仕事で失敗に悩んで嫌になった事ある? | トヨタの失敗学 「ミス」を「成果」に変える仕事術レビュー

「もちろん現場では、不良やミス、トラブルは日常茶飯事」

衝撃的な書き出しで始まるOJTソリューションズ出版の書籍。さすが関連会社、現場をよくわかってらっしゃる。

ちなみにOJTソリューションズの紹介ですが、アマゾンから抜粋すると、

OJTソリューションズ:トヨタとリクルートが設立したコンサルティング会社。在籍40年以上のベテラン技術者がトレーナーとなり、豊富な現場経験を活かした人材育成、変化に強い現場づくり、儲かる会社づくりを支援。製造・食品・医薬品・金融など、さまざまな顧客企業にサービスを提供。

トヨタの失敗学 目次

  • トヨタの改善は「失敗」から始まる
    1. 失敗は改善のタネ
    2. 「真因」をつぶせ
    3. 最初の一言は「何が起こった?
    4. 責任ではなく、対策をとれ
    5. 誰がやっても失敗しない「しくみ」をつくる
  • 失敗を「視える化」する
    1. 失敗は隠れるもの
    2. 「放置」は悪である
    3. 「問題がない」が大問題
    4. 「止まる」ではなく「止める」で問題が見える
    5. 「止める勇気」をもて
    6. 「自分でなんとかする」が問題を見えなくする
    7. 「基準」をもつと問題が見える
    8. 「現地・現物」で問題をあぶり出す
  • 失敗を「成功」に変えるワザ
    1. 「標準」で失敗が激減する
    2. 安全と品質は「ルール」で守る
    3. ミスを未然に防ぐ「定点観測」
    4. 「見えない仕事」こそ誠実であれ
    5. 「できるはず」「わかったつもり」が失敗を生む
    6. わかったつもりは「座学+実践」で防ぐ
    7. よその失敗を「自分の失敗」と考える
    8. 「で、どうするの?」で未来の失敗を防ぐ
    9. 仕事のリズムが悪い時は失敗が起きやすい
    10. 自分がコントロールする領域を広げる
  • 失敗を活かすコミュニケーション
    1. 「後工程はお客様」と考える
    2. 「答え」は教えない
    3. 失敗は書き残す
    4. 仕事の「意義」を伝える
    5. 苦手な相手ほど話しかける
    6. リーダーの「大変だ」が失敗を呼ぶ
    7. 相談されやすい環境をつくる
    8. 「相手目線」で仕事を振る
    9. 人を育てられない「いい人」には要注意
    10. 「言い訳」を聞いてあげる
  • 失敗こそが創造を生む
    1. 失敗するから成功できる
    2. 「プロセス」にスポットを当てる
    3. 新しい仕事は失敗が当たり前
    4. 「元に戻す」ならダメな理由を考える
    5. 「巧遅拙速」から100点を目指す
    6. 「挽回できる場」をつくる
    7. 「あきらめない」が創造を生む

    トヨタ工場の社員希望者は絶対これ買っとけ

    今まで紹介した本も読んでおくべきとは思うんだけど、今までの本はどちらかというと事務作業の進め方の話に近かった。

    でも今回の本はまさに現場で生きる本。

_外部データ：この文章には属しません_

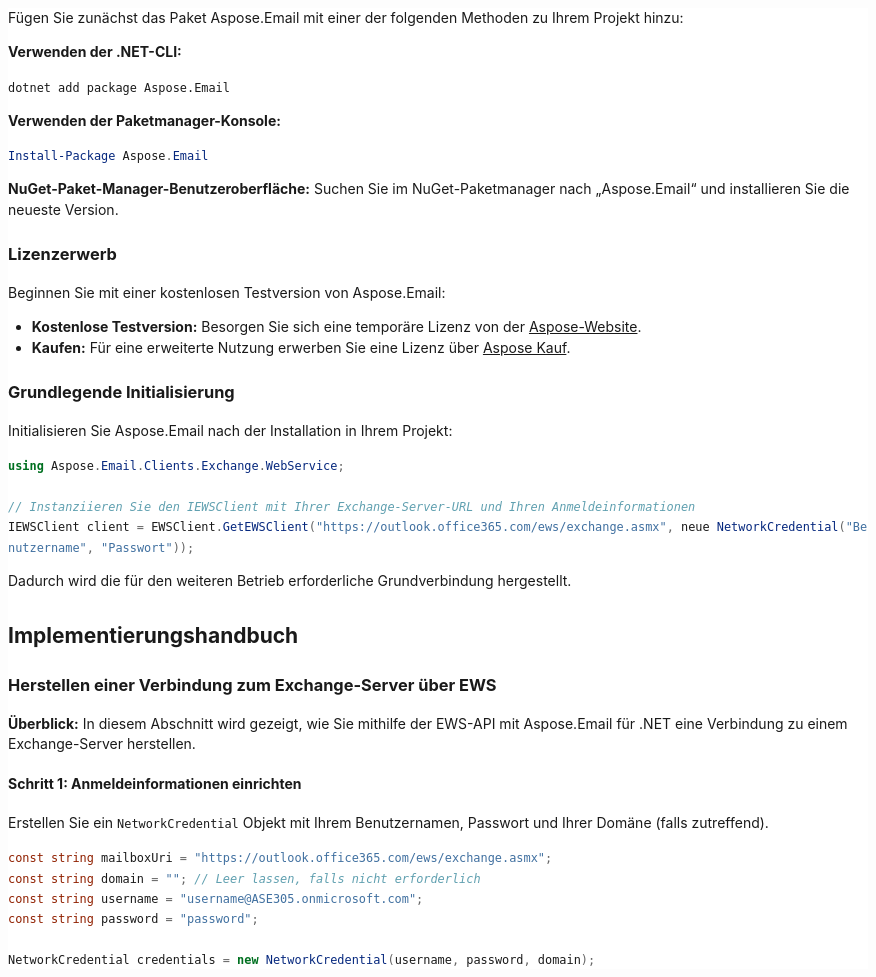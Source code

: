 Fügen Sie zunächst das Paket Aspose.Email mit einer der folgenden Methoden zu Ihrem Projekt hinzu:

**Verwenden der .NET-CLI:**
```bash
dotnet add package Aspose.Email
```

**Verwenden der Paketmanager-Konsole:**
```powershell
Install-Package Aspose.Email
```

**NuGet-Paket-Manager-Benutzeroberfläche:** 
Suchen Sie im NuGet-Paketmanager nach „Aspose.Email“ und installieren Sie die neueste Version.

### Lizenzerwerb

Beginnen Sie mit einer kostenlosen Testversion von Aspose.Email:
- **Kostenlose Testversion:** Besorgen Sie sich eine temporäre Lizenz von der [Aspose-Website](https://purchase.aspose.com/temporary-license/).
- **Kaufen:** Für eine erweiterte Nutzung erwerben Sie eine Lizenz über [Aspose Kauf](https://purchase.aspose.com/buy).

### Grundlegende Initialisierung

Initialisieren Sie Aspose.Email nach der Installation in Ihrem Projekt:

```csharp
using Aspose.Email.Clients.Exchange.WebService;

// Instanziieren Sie den IEWSClient mit Ihrer Exchange-Server-URL und Ihren Anmeldeinformationen
IEWSClient client = EWSClient.GetEWSClient("https://outlook.office365.com/ews/exchange.asmx", neue NetworkCredential("Benutzername", "Passwort"));
```

Dadurch wird die für den weiteren Betrieb erforderliche Grundverbindung hergestellt.

## Implementierungshandbuch

### Herstellen einer Verbindung zum Exchange-Server über EWS

**Überblick:** In diesem Abschnitt wird gezeigt, wie Sie mithilfe der EWS-API mit Aspose.Email für .NET eine Verbindung zu einem Exchange-Server herstellen.

#### Schritt 1: Anmeldeinformationen einrichten
Erstellen Sie ein `NetworkCredential` Objekt mit Ihrem Benutzernamen, Passwort und Ihrer Domäne (falls zutreffend).

```csharp
const string mailboxUri = "https://outlook.office365.com/ews/exchange.asmx";
const string domain = ""; // Leer lassen, falls nicht erforderlich
const string username = "username@ASE305.onmicrosoft.com";
const string password = "password";

NetworkCredential credentials = new NetworkCredential(username, password, domain);
```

失敗を視える化、止める呼ぶ待つ、放置は悪など、現場で聞かれる内容が盛りだくさん。

    現場の改善活動などでもっと活躍したい場合、ある種マニュアル本のような役割を担ってくれるような1冊です。目次見ればわかるとは思うけど、これは役立つ。職場における自分の基準になるはず。

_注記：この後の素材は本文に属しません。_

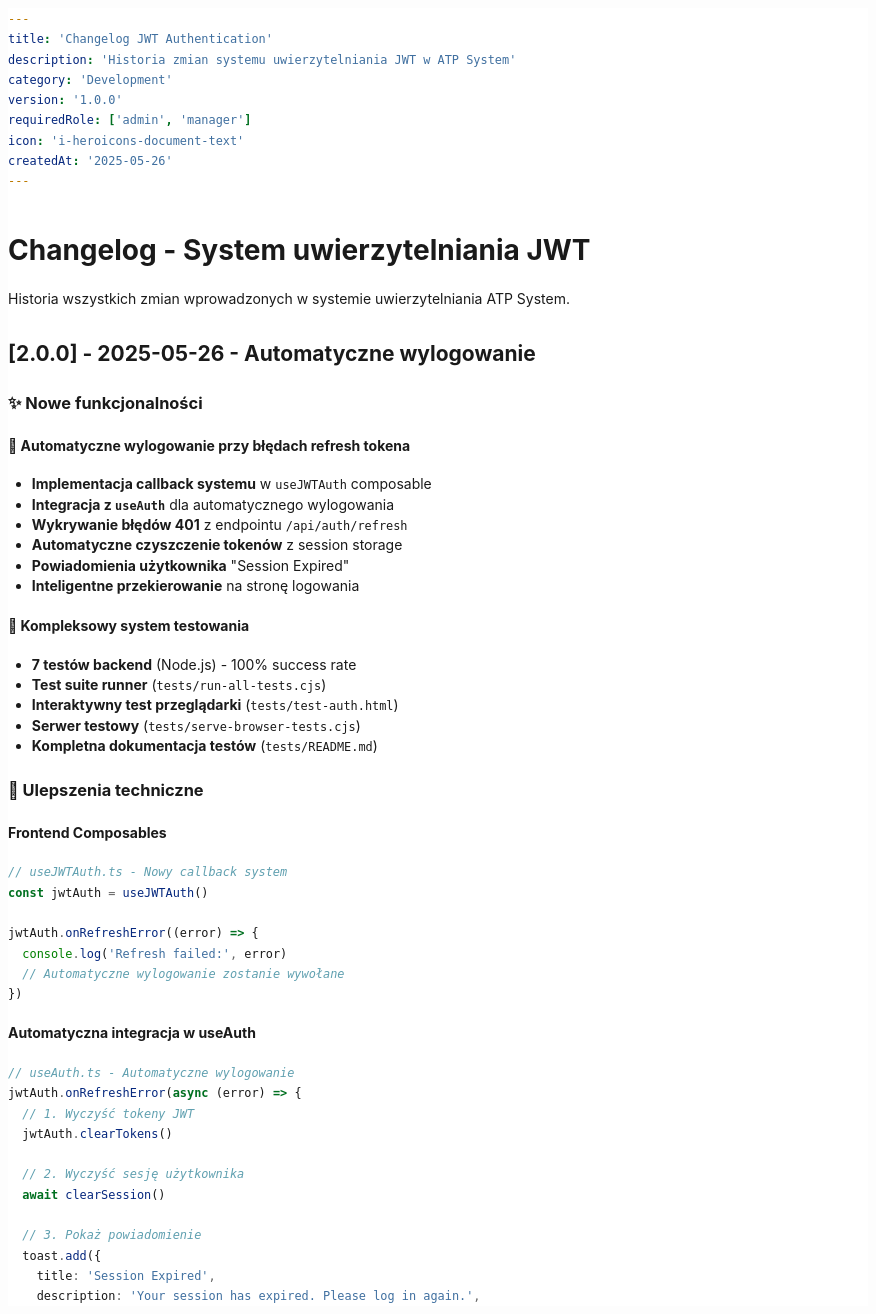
 ```yaml
---
title: 'Changelog JWT Authentication'
description: 'Historia zmian systemu uwierzytelniania JWT w ATP System'
category: 'Development'
version: '1.0.0'
requiredRole: ['admin', 'manager']
icon: 'i-heroicons-document-text'
createdAt: '2025-05-26'
---
```


# Changelog - System uwierzytelniania JWT

Historia wszystkich zmian wprowadzonych w systemie uwierzytelniania ATP System.

## [2.0.0] - 2025-05-26 - Automatyczne wylogowanie

### ✨ Nowe funkcjonalności

#### 🔄 Automatyczne wylogowanie przy błędach refresh tokena
- **Implementacja callback systemu** w `useJWTAuth` composable
- **Integracja z `useAuth`** dla automatycznego wylogowania
- **Wykrywanie błędów 401** z endpointu `/api/auth/refresh`
- **Automatyczne czyszczenie tokenów** z session storage
- **Powiadomienia użytkownika** "Session Expired"
- **Inteligentne przekierowanie** na stronę logowania

#### 🧪 Kompleksowy system testowania
- **7 testów backend** (Node.js) - 100% success rate
- **Test suite runner** (`tests/run-all-tests.cjs`)
- **Interaktywny test przeglądarki** (`tests/test-auth.html`)
- **Serwer testowy** (`tests/serve-browser-tests.cjs`)
- **Kompletna dokumentacja testów** (`tests/README.md`)

### 🔧 Ulepszenia techniczne

#### Frontend Composables
```typescript
// useJWTAuth.ts - Nowy callback system
const jwtAuth = useJWTAuth()

jwtAuth.onRefreshError((error) => {
  console.log('Refresh failed:', error)
  // Automatyczne wylogowanie zostanie wywołane
})
```

#### Automatyczna integracja w useAuth
```typescript
// useAuth.ts - Automatyczne wylogowanie
jwtAuth.onRefreshError(async (error) => {
  // 1. Wyczyść tokeny JWT
  jwtAuth.clearTokens()
  
  // 2. Wyczyść sesję użytkownika
  await clearSession()
  
  // 3. Pokaż powiadomienie
  toast.add({
    title: 'Session Expired',
    description: 'Your session has expired. Please log in again.',
```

    期間従業員の段階って職場内での教育しか受けられないから癖っ気がつくこともあるけど、この本は標準化・凝縮された内容かつ網羅性も高いように思われる。

    何より40年以上現場に在籍した人たちが監修しているわけだから、大先輩の教えを武器にできるなら、買わない選択肢はない。一つ一つの内容はさらっと書いてあるけど、正直これ凄いノウハウ出してると思うし、書いた人にしてみれば相当力入れて作った自信作だと思う。現場の全社員に読んでほしいっていうくらいの意気込みも感じるくらいに。

    「あぁ確かにこれがトヨタの現場そのものだな」というのが率直な感想。トヨタで働く人のブログだからトヨタの本をって思って書いてるけど、正直これは買って良かった。

    失敗しない方法・失敗から学ぶ方法

    トヨタのライン工なら、トヨタのラインがちょこちょこ止まるのを経験していると思います。

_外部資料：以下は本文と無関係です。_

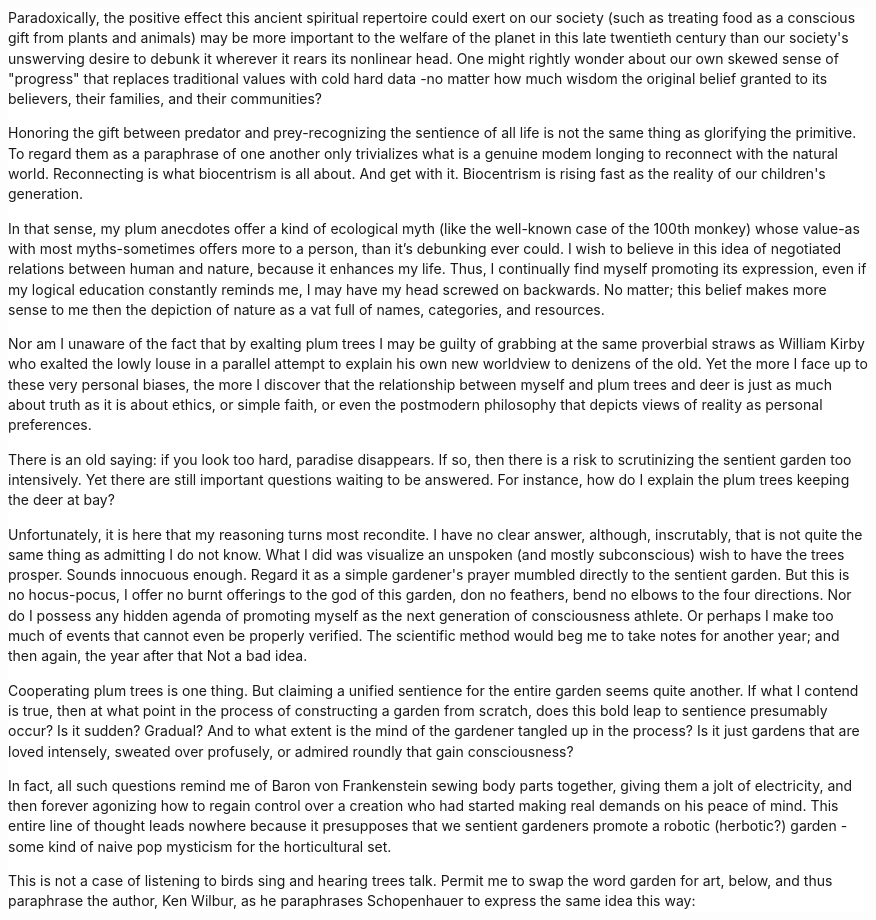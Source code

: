 Paradoxically, the positive effect this ancient spiritual repertoire could exert on our society (such as treating food as a conscious gift from plants and animals) may be more important to the welfare of the planet in this late twentieth century than our society's unswerving desire to debunk it wherever it rears its nonlinear head. One might rightly wonder about our own skewed sense of "progress" that replaces traditional values with cold hard data -no matter how much wisdom the original belief granted to its believers, their families, and their communities? 

Honoring the gift between predator and prey-recognizing the sentience of all life is not the same thing as glorifying the primitive. To regard them as a paraphrase of one another only trivializes what is a genuine modem longing to reconnect with the natural world. Reconnecting is what biocentrism is all about. And get with it. Biocentrism is rising fast as the reality of our children's generation. 

In that sense, my plum anecdotes offer a kind of ecological myth (like the well-known case of the 100th monkey) whose value-as with most myths-sometimes offers more to a person, than it’s debunking ever could. I wish to believe in this idea of negotiated relations between human and nature, because it enhances my life. Thus, I continually find myself promoting its expression, even if my logical education constantly reminds me, I may have my head screwed on backwards. No matter; this belief makes more sense to me then the depiction of nature as a vat full of names, categories, and resources.

Nor am I unaware of the fact that by exalting plum trees I may be guilty of grabbing at the same proverbial straws as William Kirby who exalted the lowly louse in a parallel attempt to explain his own new worldview to denizens of the old. Yet the more I face up to these very personal biases, the more I discover that the relationship between myself and plum trees and deer is just as much about truth as it is about ethics, or simple faith, or even the postmodern philosophy that depicts views of reality as personal preferences.

There is an old saying: if you look too hard, paradise disappears. If so, then there is a risk to scrutinizing the sentient garden too intensively. Yet there are still important questions waiting to be answered. For instance, how do I explain the plum trees keeping the deer at bay? 

Unfortunately, it is here that my reasoning turns most recondite. I have no clear answer, although, inscrutably, that is not quite the same thing as admitting I do not know. What I did was visualize an unspoken (and mostly subconscious) wish to have the trees prosper. Sounds innocuous enough. Regard it as a simple gardener's prayer mumbled directly to the sentient garden. But this is no hocus-pocus, I offer no burnt offerings to the god of this garden, don no feathers, bend no elbows to the four directions. Nor do I possess any hidden agenda of promoting myself as the next generation of consciousness athlete. Or perhaps I make too much of events that cannot even be properly verified. The scientific method would beg me to take notes for another year; and then again, the year after that Not a bad idea.

Cooperating plum trees is one thing. But claiming a unified sentience for the entire garden seems quite another. If what I contend is true, then at what point in the process of constructing a garden from scratch, does this bold leap to sentience presumably occur? Is it sudden? Gradual? And to what extent is the mind of the gardener tangled up in the process? Is it just gardens that are loved intensely, sweated over profusely, or admired roundly that gain consciousness? 

In fact, all such questions remind me of Baron von Frankenstein sewing body parts together, giving them a jolt of electricity, and then forever agonizing how to regain control over a creation who had started making real demands on his peace of mind. This entire line of thought leads nowhere because it presupposes that we sentient gardeners promote a robotic (herbotic?) garden -some kind of naive pop mysticism for the horticultural set.

This is not a case of listening to birds sing and hearing trees talk. Permit me to swap the word garden for art, below, and thus paraphrase the author, Ken Wilbur, as he paraphrases Schopenhauer to express the same idea this way:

    工場で働いたことがないに説明すると、トヨタの工場ではコンベアで車(またはパーツ)が流れてきて、部品をつけたり作業をして、完了ボタンを押して次の工程に流す、という作業を繰り返しているんですが、前後の工程や自分の工程で問題があると、コンベアが止まるんです。

    止まる時間は工程によって、また発生する問題によって異なるので、止まらない日もあるんですが、私の工程だと1日に5回くらいは時間の長短はあれど、機械トラブルと人的ミスで止まります。在庫切れで止まることもあります。

    止まるのは悪、止めるのは善。だから止める!呼ぶ!待つ!

    問題が肥大化して流れが「止まる」まで放置するのではなくて、問題があればその時点であえて「止める」、しっかり対処しようという意識がトヨタにはあります。

    その意識が失敗を防ぐ方法の1つ。止める・呼ぶ・待つ という言葉はトヨタマンなら誰もが知ってる名フレーズですが、これは現場では怪我をしないために、という目的で教わることが多いのですが、そもそも問題をあぶり出すための方法論だったんですね。

    トヨタメソッドが盛りだくさん

    本書は止める呼ぶ待つ、というようなトヨタのフレーズがたくさん書かれています。また具体的な例が用いられているので、理解もしやすい。

    「答えは教えない」「やってみせ、やらせてみせて、フォローする」という教育に関する内容であったり、信頼しても信用してはいけない、という仕事のスタンスの話だったりとにかく話題豊富で面白いです。

    ちなみに私が新卒入社した時には会社の人事から「頼りにはしてないけど期待はしてる。頑張ってくれ」と言われましたが、それも同じような意味だったんだろうなぁと、本書を読みながら感慨にふけりました。

    さておき、この本は社員やチームリーダーも一読すべき内容が詰まっていると思う。トヨタ自動車はもちろん、その他の会社の人でも比較的すんなり入ってくる内容だと感じましたし、取り組みやすくまとめられています。

    仕事のミスに悩んでいる人や、仕事で問題が続出している職場の人などは絶対読むべきと思う。

    特にアフィリエイトは載せません。だからこそ、この本がどれほどおすすめかが伝わるかなぁと思うので、気になる人は買ってみるべし。